If you are as keen on DIY as I am and equally as helpless, the first time you’re presented with some sort of power tool you may think, “This is scary — how could I possibly use this?”.

In some respects, metaprogramming can feel just like this.

If we take a look at Wikipedia’s definition: “Metaprogramming is a programming technique in which computer programs have the ability to treat programs as their data.”

Another common definition is “writing code that writes code.”

User data is one of the main unknowns in coding. Everyday code does not necessarily solve unique problems. As developers, we use well-defined conventions and set of functions we are familiar with to process this data and return whatever is defined in the product specifications.
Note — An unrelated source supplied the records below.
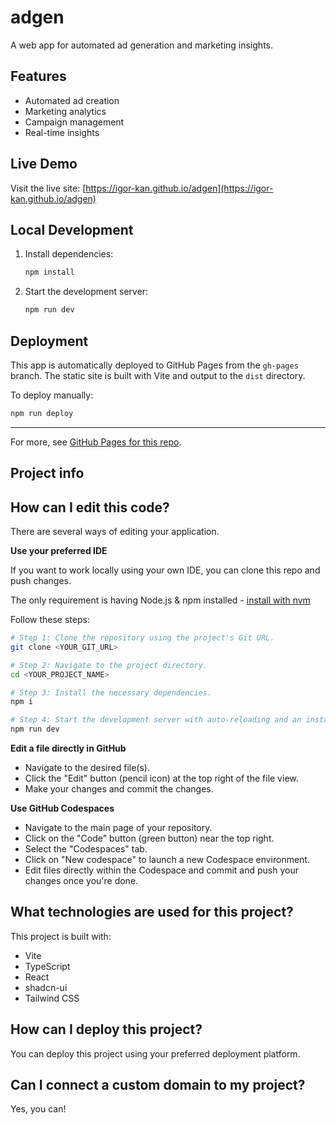 # adgen

A web app for automated ad generation and marketing insights.

## Features
- Automated ad creation
- Marketing analytics
- Campaign management
- Real-time insights

## Live Demo

Visit the live site: [https://igor-kan.github.io/adgen](https://igor-kan.github.io/adgen)

## Local Development

1. Install dependencies:
    ```bash
    npm install
    ```
2. Start the development server:
    ```bash
    npm run dev
    ```

## Deployment

This app is automatically deployed to GitHub Pages from the `gh-pages` branch. The static site is built with Vite and output to the `dist` directory.

To deploy manually:
```bash
npm run deploy
```

---

For more, see [GitHub Pages for this repo](https://igor-kan.github.io/adgen).

## Project info

## How can I edit this code?

There are several ways of editing your application.

**Use your preferred IDE**

If you want to work locally using your own IDE, you can clone this repo and push changes.

The only requirement is having Node.js & npm installed - [install with nvm](https://github.com/nvm-sh/nvm#installing-and-updating)

Follow these steps:

```sh
# Step 1: Clone the repository using the project's Git URL.
git clone <YOUR_GIT_URL>

# Step 2: Navigate to the project directory.
cd <YOUR_PROJECT_NAME>

# Step 3: Install the necessary dependencies.
npm i

# Step 4: Start the development server with auto-reloading and an instant preview.
npm run dev
```

**Edit a file directly in GitHub**

- Navigate to the desired file(s).
- Click the "Edit" button (pencil icon) at the top right of the file view.
- Make your changes and commit the changes.

**Use GitHub Codespaces**

- Navigate to the main page of your repository.
- Click on the "Code" button (green button) near the top right.
- Select the "Codespaces" tab.
- Click on "New codespace" to launch a new Codespace environment.
- Edit files directly within the Codespace and commit and push your changes once you're done.

## What technologies are used for this project?

This project is built with:

- Vite
- TypeScript
- React
- shadcn-ui
- Tailwind CSS

## How can I deploy this project?

You can deploy this project using your preferred deployment platform.

## Can I connect a custom domain to my project?

Yes, you can!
There should be room for abstraction and generalization and yet, the consensus is to try and avoid metaprogramming as much as possible — especially as it can sometimes compromise readability.

The prefix “meta” is self-referential which tends to indicate linguistically that metaprogramming encompasses all of programming including “normal” programming. We could think of “normal” programming as our ability to solve unique problems. All of the other kinds of general problems could — in theory — be handled by metaprogramming.

Getting to know the reflective methods and tools every language we use is a way of refining one’s craft. It also offers a glimpse into and a better understanding of the internals of the language.

Ruby

When working with Ruby, chances are you will come across the DRY, don’t repeat yourself, paradigm.

The idea of avoiding duplication seems like a sound one in a more general context too. It will make any refactoring or change easier.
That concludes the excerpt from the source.